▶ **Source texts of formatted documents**
══════════════════════════════

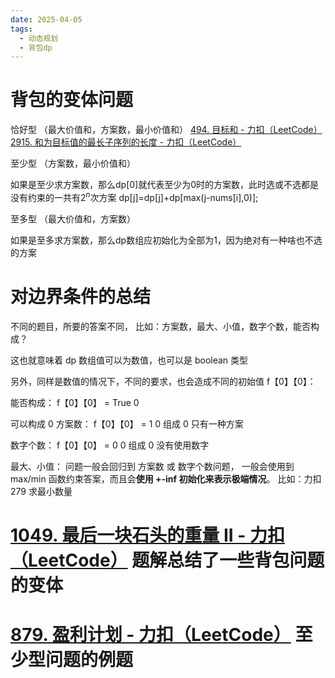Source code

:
 ```yaml
---
date: 2025-04-05
tags:
  - 动态规划
  - 背包dp
---
```

# 背包的变体问题

恰好型 （最大价值和，方案数，最小价值和）
[494. 目标和 - 力扣（LeetCode）](https://leetcode.cn/problems/target-sum/)
[2915. 和为目标值的最长子序列的长度 - 力扣（LeetCode）](https://leetcode.cn/problems/length-of-the-longest-subsequence-that-sums-to-target/description/)

至少型   （方案数，最小价值和）

如果是至少求方案数，那么dp[0]就代表至少为0时的方案数，此时选或不选都是没有约束的一共有$2^n$次方案
dp[j]=dp[j]+dp[max(j-nums[i],0)];

至多型    （最大价值和，方案数）

如果是至多求方案数，那么dp数组应初始化为全部为1，因为绝对有一种啥也不选的方案

# 对边界条件的总结

不同的题目，所要的答案不同， 比如：方案数，最大、小值，数字个数，能否构成？ 

这也就意味着 dp 数组值可以为数值，也可以是 boolean 类型

另外，同样是数值的情况下，不同的要求，也会造成不同的初始值 f【0】【0】： 

能否构成： f【0】【0】 = True 0 

可以构成 0 方案数： f【0】【0】 = 1 0 组成 0 只有一种方案 

数字个数： f【0】【0】 = 0 0 组成 0 没有使用数字 

最大、小值： 问题一般会回归到 方案数 或 数字个数问题， 一般会使用到 max/min 函数约束答案，而且会**使用 +-inf 初始化来表示极端情况**。 比如：力扣 279 求最小数量


# [1049. 最后一块石头的重量 II - 力扣（LeetCode）](https://leetcode.cn/problems/last-stone-weight-ii/solutions/805162/yi-pian-wen-zhang-chi-tou-bei-bao-wen-ti-5lfv/) 题解总结了一些背包问题的变体


# [879. 盈利计划 - 力扣（LeetCode）](https://leetcode.cn/problems/profitable-schemes/description/) **至少型问题**的例题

══════════════════════════════

▶ **WORK ORDER**
Extract every line containing the string "能否构成" from the data above.

▶ **ANSWER TO THIS PROBLEM**
不同的题目，所要的答案不同， 比如：方案数，最大、小值，数字个数，能否构成？ 
能否构成： f【0】【0】 = True 0 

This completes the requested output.